Dichotomies are often at the heart of rock and roll. The Beatles' "Every Little Thing" has sugary and contented lyrics about a young man in a happy relationship that is sure to last forever. But the melancholic strain in the melody gives the game away: He's worried that all may not be what it seems. The Cars' laser-guided New Wave precision and Ric's noir-cool impressionistic lyrics — You've got your nuclear boots / and your drip dry glove, Since you're gone / moonlight ain't so great — were transformed by the ache in his melodies and the keening in his voice, even while he often sang in a detached way. Ric's nighttime world was sexy and exciting on the surface, but yearning and heartache was around every corner. It's very human music.

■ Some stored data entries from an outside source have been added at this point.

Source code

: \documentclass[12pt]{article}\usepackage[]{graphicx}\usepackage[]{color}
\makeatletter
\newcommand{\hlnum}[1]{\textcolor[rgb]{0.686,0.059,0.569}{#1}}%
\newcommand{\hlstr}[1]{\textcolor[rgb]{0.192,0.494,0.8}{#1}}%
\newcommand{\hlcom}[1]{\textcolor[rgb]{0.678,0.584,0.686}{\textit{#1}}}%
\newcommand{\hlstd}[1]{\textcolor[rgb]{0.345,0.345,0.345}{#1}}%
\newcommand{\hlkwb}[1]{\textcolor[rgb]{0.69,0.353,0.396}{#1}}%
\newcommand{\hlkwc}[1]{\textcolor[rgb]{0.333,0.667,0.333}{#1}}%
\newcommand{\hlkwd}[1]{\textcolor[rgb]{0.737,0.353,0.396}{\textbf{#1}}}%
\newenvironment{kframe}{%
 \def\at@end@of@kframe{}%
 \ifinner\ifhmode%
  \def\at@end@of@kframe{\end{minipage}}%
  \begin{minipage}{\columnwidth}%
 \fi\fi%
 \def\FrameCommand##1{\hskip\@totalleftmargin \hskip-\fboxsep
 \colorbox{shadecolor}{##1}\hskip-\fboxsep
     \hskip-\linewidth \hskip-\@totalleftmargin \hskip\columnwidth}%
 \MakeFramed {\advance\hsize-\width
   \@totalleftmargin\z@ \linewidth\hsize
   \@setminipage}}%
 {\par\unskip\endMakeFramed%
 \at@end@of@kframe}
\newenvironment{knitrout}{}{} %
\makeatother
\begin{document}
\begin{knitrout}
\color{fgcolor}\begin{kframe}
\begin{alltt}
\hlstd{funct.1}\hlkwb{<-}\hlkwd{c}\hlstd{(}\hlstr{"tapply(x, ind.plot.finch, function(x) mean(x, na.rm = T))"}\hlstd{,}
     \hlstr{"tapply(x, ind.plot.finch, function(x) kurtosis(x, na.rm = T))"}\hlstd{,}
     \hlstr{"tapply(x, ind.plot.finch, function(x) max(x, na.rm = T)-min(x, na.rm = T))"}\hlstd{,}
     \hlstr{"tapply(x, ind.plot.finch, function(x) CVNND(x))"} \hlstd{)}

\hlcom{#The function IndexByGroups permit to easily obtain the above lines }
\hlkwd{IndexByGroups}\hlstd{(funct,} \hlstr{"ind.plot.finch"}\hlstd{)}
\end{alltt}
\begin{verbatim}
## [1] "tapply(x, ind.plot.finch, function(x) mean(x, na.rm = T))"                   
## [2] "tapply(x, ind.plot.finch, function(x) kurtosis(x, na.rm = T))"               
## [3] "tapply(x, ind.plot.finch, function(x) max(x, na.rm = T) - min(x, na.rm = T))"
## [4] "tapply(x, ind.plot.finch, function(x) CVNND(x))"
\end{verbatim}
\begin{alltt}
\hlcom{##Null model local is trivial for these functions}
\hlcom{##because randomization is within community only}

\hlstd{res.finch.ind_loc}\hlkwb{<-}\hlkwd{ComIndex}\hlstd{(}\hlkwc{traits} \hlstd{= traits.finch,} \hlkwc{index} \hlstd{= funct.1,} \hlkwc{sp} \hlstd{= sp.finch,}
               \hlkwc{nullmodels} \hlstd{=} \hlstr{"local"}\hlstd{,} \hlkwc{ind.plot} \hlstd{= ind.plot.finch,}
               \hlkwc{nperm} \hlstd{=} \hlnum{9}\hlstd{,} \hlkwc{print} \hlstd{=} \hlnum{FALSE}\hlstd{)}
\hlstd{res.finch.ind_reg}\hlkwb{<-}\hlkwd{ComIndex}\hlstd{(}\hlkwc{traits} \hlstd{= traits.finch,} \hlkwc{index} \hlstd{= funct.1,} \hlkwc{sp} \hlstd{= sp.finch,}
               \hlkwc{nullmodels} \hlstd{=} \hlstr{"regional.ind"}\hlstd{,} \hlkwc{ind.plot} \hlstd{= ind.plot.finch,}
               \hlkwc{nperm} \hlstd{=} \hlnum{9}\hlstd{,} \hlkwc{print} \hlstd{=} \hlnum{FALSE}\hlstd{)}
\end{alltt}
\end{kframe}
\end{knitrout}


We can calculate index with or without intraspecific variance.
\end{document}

As I learned to play guitar and began writing songs, the futuristic sound of those albums, paired with the tunefulness of early rock and roll and sometimes abstract but affecting lyrics, remained a kind of shadow ideal.

In 1995, I was 27 and in my third band. We had released a 45 on a friend's label, which had led to an offer from a label in Spain, where our bass player is from. We made an album for the label, but they changed the terms: They'd wanted it originally just for Spanish release, but when they heard it they wanted world-wide rights. They didn't have distribution anywhere else, so we said no. I sent the record to the independent labels I liked, but hadn't gotten a response.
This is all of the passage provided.